1926 film by Edward Laemmle

The Whole Town's Talking is a 1926 American silent romantic comedy film directed by Edward Laemmle and starring Edward Everett Horton, Virginia Lee Corbin, and Trixie Friganza. It is based on a play by Anita Loos and John Emerson, which in turn is based on a play by Franz Arnold and Ernst Bach.

==Plot==
As described in a film magazine, war veteran Chester Binney incorrectly believes he is carrying a silver plate in his skull and must avoid all excitement and exertion, returns to his home town where he is feted by his old employer George Simmons, a big butter and egg magnate who hopes to strike up a match between his daughter Ethel and the ex-doughboy, as the latter is heir to a tidy fortune. Chester, however, proves a flop at sex and the haughty girl drops him cold. Simmons decides upon a plan that will add some color to the drab past of the rejected suitor. On the back of a photograph of Rita Renault, a movie star, he pens a love message to Chester and signs Rita's name. Ethel finds out that Chester has been a devil with the women in the past she begins to play for him. Chester confesses that it was all a hoax and that he has never set eyes on Rita, but she becomes the more attracted to him when she believes him to be an accomplished liar.

Rita arrives in town for a personal appearance, accompanied by her jealous husband Jack Shields, a prize fighter. Simmons, who has lied to his wife as to his whereabouts on the previous night, sees the name Jack Shields on the hotel register and tells her that he is the man with whom he has been transacting business. Mrs. Simmons checks this by calling the hotel. Shields is out, but she is satisfied that he is no myth, and all is peace until Shields enters the hotel lobby and gets the cryptic phone message from the Simmons family. Curiosity takes him to the Simmons mansion, where he is introduced by Donald Mont Allen, a dapper suitor of Ethel's who yearns for the overthrow of Chester. He shows Shields the photograph of Rita. Shields becomes angry and cross-questions Chester.

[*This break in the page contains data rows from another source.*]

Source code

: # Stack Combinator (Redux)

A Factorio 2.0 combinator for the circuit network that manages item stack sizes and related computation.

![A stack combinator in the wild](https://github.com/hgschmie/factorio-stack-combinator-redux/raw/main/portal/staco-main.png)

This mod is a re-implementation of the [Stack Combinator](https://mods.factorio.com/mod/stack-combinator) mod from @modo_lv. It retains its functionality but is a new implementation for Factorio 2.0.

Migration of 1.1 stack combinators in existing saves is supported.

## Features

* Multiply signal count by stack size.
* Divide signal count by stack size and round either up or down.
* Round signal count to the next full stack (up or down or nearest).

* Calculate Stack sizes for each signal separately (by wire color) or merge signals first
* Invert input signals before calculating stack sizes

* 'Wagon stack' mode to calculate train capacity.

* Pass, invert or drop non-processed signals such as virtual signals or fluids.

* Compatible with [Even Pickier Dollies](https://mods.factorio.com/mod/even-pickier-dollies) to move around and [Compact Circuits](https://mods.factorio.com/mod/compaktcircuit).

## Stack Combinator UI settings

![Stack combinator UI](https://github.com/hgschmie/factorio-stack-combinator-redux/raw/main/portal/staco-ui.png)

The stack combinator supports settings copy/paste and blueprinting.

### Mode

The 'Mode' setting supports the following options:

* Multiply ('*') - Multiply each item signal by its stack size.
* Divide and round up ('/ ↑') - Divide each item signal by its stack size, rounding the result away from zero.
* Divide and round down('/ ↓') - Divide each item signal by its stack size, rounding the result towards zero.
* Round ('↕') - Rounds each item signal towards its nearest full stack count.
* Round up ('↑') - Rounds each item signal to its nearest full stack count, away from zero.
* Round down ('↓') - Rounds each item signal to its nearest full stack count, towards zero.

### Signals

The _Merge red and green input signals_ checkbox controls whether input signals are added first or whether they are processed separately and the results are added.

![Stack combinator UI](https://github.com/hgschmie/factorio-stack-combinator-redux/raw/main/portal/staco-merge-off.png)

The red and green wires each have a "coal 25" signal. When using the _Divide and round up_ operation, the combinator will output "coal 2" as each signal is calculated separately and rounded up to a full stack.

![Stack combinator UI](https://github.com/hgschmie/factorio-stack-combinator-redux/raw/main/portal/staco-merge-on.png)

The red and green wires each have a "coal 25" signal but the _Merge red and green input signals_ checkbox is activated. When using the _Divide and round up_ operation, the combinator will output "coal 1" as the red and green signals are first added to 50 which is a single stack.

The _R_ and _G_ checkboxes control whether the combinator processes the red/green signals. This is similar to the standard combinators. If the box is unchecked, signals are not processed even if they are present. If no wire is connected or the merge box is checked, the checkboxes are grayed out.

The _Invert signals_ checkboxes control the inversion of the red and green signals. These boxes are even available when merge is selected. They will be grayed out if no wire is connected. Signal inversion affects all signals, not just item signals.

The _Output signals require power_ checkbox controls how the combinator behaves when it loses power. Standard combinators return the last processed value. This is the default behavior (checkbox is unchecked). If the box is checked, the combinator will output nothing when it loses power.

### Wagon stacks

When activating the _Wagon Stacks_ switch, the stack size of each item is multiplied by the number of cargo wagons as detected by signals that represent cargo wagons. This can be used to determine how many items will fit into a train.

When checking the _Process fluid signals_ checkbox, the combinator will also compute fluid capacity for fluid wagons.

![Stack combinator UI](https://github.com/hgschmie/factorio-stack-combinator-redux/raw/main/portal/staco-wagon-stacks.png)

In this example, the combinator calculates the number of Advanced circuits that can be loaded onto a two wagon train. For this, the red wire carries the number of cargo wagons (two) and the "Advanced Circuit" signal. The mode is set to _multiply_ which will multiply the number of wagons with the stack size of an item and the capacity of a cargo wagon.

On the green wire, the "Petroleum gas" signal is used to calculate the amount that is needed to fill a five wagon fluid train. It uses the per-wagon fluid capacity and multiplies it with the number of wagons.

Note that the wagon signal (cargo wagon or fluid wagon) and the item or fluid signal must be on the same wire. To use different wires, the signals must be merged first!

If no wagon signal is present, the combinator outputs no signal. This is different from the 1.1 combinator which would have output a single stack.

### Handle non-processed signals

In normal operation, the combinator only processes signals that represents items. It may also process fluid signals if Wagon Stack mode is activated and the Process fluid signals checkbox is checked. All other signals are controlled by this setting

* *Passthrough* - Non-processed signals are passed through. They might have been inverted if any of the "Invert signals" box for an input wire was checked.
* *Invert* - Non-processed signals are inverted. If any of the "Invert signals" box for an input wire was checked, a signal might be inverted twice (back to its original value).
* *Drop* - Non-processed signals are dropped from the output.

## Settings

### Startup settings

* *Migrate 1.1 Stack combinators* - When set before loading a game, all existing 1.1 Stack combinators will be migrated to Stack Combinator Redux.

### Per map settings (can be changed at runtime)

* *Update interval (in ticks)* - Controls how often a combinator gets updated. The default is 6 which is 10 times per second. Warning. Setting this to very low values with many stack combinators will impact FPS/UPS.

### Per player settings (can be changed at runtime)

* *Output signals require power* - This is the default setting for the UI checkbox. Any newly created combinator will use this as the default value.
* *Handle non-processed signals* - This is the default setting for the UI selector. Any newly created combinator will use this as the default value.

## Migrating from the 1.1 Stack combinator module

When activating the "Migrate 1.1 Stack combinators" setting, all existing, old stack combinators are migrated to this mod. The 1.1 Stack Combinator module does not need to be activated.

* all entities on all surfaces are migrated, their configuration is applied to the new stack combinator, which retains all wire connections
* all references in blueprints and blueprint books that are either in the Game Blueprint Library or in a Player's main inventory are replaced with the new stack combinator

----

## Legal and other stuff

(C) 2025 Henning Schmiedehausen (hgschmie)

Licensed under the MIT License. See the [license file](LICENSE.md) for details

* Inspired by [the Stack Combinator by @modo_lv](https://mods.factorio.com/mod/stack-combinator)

Rita, learning of her husband's errand, decides to teach him a lesson. She calls at the Simmons house and embraces Chester, covering him with kisses. A running fight follows between Shields and Chester, the latter trying to hide for fear the excitement will kill him. Mrs. Simmons calls a cop, who bangs at a locked door behind which Shields, Chester, and Mont Allen are engaged in a scuffle in the dark. Chester is hiding under the table while Shields and Mont Allen, each believing the other to be the hated Chester, batter themselves to a finish. When the door is broken down, Chester recognizes the cop as an army buddy, who explains to him that he (the cop) is the one who is wearing the silver plate. Hearing this, Chester takes a new lease on life, knocking down his two enemies when they get up from the floor. The two men slink off while he roughly holds the haughty Ethel, who gladly submits to his cave man embraces.

==Cast==
- Edward Everett Horton as Chester Binney
- Virginia Lee Corbin as Ethel Simmons
- Trixie Friganza as Mrs. George Simmons
- Otis Harlan as George Simmonns
- Robert Ober as Donald Montallen
- Aileen Manning as Mrs. Van Loon
- Hayden Stevenson as Tom O'Brien
- Margaret Quimby as Sadie Wise
- Dolores del Río as Rita Renault, a Movie Star
- Malcolm Waite as Jack Shields

==Preservation status==
A complete print of The Whole Town's Talking is held in the UCLA Film & Television Archive.